Number of different possible permutations of a telephone number

Question

A telephone number consists of $10$ digits, all from $0$ to $9$. The first digit is $0$. The remaining digits can be any number ranging from $0$ to $9$. How many possible telephone numbers are there?

My try:

I first said that since the first digit is $0$, we only need to look at the remaining $9$ digits and see how many different ways they can be arranged. If the $9$ remaining numbers can be from $0$ to $9$. Then The possible arrangements are:

$$ 1 \times (9! \times 9!) \times 9 $$

The last $9$ refers to the remaining $9$ digits. Can someone please elaborate on my answer? I'm not sure if I am correct.

Answer 1

No. First is fixed, so for next 9 places you have ten choices each. so total are $1 \times ( 10 \times 10 \times 10 ... \times 10)=10^9$

Answer 2

Let's first look at $3$ digit phone numbers to simplify.
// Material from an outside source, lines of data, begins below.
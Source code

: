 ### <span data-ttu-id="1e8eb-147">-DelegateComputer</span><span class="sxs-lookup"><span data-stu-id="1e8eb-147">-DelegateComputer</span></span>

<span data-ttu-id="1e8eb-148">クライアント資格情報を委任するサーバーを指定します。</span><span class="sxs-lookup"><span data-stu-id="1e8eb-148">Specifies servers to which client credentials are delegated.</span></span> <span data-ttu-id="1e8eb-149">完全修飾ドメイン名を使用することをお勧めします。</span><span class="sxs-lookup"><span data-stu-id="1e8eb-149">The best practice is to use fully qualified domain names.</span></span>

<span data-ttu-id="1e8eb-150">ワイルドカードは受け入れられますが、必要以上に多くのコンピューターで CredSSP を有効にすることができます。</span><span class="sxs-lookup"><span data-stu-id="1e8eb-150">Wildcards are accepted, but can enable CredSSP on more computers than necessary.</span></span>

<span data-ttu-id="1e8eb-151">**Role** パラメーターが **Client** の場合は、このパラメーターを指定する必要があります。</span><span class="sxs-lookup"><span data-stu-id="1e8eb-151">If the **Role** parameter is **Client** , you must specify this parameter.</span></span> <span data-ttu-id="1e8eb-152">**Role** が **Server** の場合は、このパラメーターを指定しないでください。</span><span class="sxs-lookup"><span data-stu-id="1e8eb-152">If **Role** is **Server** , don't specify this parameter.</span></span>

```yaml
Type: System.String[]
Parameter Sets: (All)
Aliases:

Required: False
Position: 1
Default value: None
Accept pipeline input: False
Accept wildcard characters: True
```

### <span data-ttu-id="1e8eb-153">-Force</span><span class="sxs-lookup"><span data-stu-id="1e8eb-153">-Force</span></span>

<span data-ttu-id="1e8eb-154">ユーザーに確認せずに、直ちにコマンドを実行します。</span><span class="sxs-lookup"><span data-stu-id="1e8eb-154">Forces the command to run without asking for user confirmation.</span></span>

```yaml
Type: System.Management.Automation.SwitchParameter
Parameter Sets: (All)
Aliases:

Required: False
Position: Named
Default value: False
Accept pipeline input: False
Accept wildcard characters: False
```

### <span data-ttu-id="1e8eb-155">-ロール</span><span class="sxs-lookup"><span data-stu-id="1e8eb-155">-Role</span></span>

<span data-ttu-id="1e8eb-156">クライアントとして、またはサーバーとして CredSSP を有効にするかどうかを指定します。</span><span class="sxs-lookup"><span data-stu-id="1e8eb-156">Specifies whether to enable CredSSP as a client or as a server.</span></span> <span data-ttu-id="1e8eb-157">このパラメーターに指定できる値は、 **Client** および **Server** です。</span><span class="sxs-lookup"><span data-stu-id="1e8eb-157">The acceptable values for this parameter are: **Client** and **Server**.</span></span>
If the first digit is "locked" at $0$ only, we then have $10$ choices for the $2$nd digit and $10$ choices for the $3$rd digit, thus giving us $10$ x $10$ = $10^2$ = $100$ possible phone numbers. Examples would be $000, 001, 012... 010, 011, 012...090, 091, 092...099$

For $10$ digit phone numbers with the first digit "locked" at $0$ it is similar except it would be $10^9$ = $1,000,000,000$ = $1$ billion.